WHAT TO WORK ON:
What you return must be exactly the lines from the one containing "- JavaScript" through the close of the listing, both included.

THE INPUT:

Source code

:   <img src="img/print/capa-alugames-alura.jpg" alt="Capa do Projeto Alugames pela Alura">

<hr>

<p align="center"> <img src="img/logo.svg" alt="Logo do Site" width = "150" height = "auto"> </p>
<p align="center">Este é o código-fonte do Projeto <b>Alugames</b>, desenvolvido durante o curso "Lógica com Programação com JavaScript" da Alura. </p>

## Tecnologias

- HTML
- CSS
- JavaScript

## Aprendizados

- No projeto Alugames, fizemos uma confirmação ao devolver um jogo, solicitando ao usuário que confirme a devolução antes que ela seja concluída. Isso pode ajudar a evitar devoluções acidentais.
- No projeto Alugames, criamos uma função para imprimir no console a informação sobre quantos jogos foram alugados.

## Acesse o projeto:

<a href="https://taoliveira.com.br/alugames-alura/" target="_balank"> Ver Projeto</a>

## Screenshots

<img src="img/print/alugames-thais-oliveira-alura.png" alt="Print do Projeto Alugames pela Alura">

RESULT OF THIS EXERCISE:
- JavaScript

## Aprendizados

- No projeto Alugames, fizemos uma confirmação ao devolver um jogo, solicitando ao usuário que confirme a devolução antes que ela seja concluída. Isso pode ajudar a evitar devoluções acidentais.
- No projeto Alugames, criamos uma função para imprimir no console a informação sobre quantos jogos foram alugados.

## Acesse o projeto:

<a href="https://taoliveira.com.br/alugames-alura/" target="_balank"> Ver Projeto</a>

## Screenshots

<img src="img/print/alugames-thais-oliveira-alura.png" alt="Print do Projeto Alugames pela Alura">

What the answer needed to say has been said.